== AVAILABLE RECORDS ==
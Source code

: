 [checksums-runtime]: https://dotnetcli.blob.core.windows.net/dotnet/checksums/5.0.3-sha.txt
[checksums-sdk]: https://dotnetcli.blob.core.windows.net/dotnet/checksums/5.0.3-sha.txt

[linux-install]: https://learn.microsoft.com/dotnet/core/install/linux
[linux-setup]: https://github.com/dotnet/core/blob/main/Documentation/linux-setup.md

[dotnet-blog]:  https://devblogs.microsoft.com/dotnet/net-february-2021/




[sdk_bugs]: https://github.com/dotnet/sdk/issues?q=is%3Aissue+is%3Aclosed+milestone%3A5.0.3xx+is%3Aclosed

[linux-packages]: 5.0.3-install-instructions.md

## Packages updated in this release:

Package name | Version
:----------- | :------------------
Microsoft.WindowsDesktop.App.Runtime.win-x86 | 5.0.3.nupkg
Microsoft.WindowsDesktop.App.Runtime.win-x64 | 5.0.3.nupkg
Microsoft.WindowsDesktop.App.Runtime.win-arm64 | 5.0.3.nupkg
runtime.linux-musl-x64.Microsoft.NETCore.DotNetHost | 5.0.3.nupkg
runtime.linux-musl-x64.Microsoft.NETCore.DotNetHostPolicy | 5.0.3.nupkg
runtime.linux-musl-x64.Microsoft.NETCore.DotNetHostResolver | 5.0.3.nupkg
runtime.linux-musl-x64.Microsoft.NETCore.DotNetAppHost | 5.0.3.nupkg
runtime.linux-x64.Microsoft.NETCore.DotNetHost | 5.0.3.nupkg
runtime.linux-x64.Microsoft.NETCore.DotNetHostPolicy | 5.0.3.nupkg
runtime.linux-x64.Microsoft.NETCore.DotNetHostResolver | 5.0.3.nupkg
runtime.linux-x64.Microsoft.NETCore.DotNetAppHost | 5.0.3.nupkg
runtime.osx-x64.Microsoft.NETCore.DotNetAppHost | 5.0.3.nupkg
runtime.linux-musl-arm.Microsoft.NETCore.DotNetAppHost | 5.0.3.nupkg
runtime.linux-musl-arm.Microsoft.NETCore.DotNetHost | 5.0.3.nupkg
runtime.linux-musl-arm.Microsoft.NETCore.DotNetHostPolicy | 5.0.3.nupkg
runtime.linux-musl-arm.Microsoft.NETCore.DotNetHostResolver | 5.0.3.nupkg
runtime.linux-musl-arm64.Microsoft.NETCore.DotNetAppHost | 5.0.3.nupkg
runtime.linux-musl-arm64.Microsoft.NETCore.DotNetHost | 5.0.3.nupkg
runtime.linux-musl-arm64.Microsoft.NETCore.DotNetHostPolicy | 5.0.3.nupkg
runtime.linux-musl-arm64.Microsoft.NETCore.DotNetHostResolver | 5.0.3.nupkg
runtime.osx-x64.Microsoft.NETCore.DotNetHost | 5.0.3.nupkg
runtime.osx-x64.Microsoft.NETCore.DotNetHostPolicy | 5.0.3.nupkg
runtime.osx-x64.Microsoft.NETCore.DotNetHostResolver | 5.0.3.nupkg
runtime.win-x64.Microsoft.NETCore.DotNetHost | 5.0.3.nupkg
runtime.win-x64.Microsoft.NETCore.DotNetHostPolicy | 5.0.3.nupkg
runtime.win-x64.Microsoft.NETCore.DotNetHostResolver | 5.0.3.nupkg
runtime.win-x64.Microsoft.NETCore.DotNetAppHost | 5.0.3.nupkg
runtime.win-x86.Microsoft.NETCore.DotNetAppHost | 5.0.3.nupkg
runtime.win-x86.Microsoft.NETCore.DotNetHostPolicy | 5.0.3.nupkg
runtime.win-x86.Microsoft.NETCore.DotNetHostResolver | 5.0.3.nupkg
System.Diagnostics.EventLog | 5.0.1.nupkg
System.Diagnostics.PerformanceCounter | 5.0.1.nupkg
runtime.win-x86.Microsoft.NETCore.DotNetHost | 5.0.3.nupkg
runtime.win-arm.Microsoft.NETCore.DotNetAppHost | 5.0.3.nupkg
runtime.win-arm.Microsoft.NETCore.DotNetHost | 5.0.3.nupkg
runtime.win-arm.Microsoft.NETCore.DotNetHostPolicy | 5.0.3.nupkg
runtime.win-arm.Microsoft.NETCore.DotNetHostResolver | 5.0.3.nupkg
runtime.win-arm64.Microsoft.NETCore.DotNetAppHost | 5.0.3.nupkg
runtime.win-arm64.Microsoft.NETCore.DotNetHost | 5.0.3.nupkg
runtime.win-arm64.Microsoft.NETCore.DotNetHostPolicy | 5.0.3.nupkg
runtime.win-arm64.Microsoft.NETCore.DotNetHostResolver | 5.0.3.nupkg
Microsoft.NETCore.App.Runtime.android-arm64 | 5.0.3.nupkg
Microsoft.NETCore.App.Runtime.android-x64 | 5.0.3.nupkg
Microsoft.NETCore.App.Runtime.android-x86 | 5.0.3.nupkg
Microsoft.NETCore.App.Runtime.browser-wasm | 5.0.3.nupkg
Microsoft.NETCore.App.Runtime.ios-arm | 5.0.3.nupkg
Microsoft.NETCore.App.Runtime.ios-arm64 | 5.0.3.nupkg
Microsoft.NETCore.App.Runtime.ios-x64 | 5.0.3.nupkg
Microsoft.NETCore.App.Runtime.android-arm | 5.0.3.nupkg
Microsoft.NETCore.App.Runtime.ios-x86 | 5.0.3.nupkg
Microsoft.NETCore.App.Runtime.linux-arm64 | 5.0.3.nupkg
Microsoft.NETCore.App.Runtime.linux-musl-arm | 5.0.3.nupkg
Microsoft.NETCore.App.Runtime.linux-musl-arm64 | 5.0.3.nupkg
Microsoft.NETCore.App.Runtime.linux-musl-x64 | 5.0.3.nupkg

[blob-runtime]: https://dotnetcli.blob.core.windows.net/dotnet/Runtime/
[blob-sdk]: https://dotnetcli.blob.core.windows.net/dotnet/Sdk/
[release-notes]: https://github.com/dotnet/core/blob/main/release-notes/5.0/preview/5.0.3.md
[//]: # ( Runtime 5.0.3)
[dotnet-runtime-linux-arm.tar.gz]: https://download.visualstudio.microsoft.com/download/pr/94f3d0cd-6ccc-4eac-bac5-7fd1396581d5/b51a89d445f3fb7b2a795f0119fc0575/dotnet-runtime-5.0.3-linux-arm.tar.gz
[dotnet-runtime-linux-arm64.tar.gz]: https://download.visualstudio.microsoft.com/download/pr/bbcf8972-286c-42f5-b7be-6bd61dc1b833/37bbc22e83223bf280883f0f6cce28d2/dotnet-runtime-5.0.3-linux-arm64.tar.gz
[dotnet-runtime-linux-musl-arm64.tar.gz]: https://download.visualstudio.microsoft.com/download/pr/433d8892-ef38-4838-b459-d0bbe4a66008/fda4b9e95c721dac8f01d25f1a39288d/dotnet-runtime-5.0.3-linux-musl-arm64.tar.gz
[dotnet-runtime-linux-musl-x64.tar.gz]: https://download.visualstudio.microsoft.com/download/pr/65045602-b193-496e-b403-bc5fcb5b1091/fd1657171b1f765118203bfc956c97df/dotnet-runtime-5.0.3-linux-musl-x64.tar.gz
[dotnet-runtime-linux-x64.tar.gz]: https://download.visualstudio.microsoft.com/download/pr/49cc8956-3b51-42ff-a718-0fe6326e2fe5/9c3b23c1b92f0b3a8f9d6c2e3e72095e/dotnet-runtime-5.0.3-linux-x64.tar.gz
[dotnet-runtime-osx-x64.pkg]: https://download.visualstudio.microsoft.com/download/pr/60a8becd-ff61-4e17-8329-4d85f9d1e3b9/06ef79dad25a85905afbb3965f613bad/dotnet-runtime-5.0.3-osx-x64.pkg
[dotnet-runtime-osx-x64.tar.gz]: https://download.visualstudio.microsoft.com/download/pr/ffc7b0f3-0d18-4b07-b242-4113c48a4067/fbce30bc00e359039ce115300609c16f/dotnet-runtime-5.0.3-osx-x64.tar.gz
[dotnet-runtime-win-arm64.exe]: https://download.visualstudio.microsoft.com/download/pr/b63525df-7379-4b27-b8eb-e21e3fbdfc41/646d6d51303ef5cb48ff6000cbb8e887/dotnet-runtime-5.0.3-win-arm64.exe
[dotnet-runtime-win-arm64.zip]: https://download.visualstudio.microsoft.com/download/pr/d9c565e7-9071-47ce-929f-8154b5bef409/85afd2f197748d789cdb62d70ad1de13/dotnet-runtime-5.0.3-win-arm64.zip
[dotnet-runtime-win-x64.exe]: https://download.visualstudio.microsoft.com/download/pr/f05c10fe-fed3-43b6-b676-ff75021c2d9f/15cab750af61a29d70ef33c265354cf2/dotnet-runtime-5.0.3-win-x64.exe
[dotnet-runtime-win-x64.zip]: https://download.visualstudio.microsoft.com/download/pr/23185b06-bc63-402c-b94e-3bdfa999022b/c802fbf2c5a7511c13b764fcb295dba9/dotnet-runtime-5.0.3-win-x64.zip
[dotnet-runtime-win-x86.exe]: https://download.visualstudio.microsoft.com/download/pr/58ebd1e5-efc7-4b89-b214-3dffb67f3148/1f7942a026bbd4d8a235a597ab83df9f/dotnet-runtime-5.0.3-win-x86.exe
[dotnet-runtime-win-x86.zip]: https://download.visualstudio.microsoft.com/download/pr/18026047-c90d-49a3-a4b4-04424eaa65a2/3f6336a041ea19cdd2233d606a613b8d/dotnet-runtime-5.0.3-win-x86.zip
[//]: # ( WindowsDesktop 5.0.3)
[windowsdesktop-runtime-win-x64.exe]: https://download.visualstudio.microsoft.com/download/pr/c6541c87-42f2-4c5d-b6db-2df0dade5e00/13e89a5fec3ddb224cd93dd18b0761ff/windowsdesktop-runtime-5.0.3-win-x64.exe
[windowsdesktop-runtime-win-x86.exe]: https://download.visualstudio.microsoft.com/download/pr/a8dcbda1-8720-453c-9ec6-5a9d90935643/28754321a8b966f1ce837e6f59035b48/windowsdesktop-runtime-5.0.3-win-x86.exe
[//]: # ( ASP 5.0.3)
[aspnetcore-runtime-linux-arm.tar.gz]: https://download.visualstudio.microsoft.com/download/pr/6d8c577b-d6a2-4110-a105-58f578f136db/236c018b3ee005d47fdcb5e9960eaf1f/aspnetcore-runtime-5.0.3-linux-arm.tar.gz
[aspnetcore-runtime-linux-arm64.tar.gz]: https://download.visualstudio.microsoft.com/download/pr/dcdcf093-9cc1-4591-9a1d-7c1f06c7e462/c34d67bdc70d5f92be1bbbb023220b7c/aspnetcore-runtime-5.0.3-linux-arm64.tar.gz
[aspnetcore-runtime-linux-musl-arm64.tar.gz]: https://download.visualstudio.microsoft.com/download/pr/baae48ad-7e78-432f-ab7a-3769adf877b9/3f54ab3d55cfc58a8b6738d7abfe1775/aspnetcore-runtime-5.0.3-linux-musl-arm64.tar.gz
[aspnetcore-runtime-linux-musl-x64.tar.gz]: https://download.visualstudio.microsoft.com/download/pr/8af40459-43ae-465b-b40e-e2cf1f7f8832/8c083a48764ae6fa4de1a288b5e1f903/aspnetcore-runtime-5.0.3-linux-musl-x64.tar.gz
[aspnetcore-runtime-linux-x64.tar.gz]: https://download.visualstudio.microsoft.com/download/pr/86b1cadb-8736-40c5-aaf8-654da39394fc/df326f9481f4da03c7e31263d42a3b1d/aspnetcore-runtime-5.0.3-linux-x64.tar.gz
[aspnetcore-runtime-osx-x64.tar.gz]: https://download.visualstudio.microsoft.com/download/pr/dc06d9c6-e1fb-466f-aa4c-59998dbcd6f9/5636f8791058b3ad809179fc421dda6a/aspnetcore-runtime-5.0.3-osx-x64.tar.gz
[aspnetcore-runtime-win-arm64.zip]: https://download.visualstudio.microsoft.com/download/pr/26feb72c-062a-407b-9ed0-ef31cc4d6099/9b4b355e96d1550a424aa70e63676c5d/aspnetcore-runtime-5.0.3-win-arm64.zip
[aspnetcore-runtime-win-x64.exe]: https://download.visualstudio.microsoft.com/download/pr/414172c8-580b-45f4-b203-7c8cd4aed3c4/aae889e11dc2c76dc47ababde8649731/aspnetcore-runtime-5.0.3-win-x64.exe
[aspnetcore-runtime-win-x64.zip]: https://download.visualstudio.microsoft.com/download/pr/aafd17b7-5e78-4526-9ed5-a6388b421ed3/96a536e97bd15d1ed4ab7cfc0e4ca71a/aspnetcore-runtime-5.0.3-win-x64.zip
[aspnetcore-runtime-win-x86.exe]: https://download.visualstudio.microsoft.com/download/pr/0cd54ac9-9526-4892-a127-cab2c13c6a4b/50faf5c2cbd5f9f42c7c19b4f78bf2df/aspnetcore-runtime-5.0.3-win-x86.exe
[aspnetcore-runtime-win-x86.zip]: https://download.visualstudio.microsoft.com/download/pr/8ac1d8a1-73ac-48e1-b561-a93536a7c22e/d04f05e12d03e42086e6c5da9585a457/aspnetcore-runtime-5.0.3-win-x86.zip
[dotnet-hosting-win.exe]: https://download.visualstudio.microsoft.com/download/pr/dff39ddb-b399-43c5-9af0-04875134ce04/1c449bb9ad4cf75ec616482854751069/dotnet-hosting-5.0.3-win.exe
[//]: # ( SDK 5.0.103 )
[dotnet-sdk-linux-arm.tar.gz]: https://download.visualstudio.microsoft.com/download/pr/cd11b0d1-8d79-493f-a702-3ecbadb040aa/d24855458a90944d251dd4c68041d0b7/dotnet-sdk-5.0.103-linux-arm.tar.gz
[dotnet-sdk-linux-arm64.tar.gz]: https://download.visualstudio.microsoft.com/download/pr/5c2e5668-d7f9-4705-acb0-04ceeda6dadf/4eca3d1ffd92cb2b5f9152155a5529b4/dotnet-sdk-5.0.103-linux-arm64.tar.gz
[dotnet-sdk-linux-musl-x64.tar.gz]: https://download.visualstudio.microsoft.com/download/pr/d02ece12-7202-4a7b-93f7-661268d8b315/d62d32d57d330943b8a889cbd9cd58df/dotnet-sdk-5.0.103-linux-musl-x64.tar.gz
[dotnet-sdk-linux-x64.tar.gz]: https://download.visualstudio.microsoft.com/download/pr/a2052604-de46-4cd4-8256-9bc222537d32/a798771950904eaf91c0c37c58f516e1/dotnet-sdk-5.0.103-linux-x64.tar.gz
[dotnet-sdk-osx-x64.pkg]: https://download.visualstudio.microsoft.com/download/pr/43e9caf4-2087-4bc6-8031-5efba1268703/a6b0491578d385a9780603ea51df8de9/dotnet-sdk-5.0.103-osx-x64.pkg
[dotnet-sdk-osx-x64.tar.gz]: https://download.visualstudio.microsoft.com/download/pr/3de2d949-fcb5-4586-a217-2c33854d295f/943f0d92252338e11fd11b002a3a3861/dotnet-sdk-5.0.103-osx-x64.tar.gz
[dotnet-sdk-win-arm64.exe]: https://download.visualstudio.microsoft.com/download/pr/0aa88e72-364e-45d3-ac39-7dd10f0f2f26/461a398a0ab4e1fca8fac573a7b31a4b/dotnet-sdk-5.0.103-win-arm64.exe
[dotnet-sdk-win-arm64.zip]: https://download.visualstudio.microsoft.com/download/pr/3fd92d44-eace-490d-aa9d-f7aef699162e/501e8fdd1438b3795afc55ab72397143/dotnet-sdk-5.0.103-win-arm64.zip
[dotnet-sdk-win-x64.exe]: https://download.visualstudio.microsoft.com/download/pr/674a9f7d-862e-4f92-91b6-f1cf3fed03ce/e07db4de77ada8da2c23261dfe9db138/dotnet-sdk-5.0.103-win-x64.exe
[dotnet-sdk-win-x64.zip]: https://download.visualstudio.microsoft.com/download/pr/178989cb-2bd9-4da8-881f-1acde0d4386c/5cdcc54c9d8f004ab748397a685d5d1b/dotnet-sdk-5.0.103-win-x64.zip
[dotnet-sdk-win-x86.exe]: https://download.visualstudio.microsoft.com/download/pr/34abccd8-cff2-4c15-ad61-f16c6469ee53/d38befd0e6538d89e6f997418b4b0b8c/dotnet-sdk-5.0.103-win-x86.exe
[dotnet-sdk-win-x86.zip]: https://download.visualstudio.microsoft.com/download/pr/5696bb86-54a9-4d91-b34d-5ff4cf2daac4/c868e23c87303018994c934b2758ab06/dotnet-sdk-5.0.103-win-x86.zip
===
Whenever the word "checksums" shows up in a line of the entries above, copy that line.

: [checksums-runtime]: https://dotnetcli.blob.core.windows.net/dotnet/checksums/5.0.3-sha.txt
[checksums-sdk]: https://dotnetcli.blob.core.windows.net/dotnet/checksums/5.0.3-sha.txt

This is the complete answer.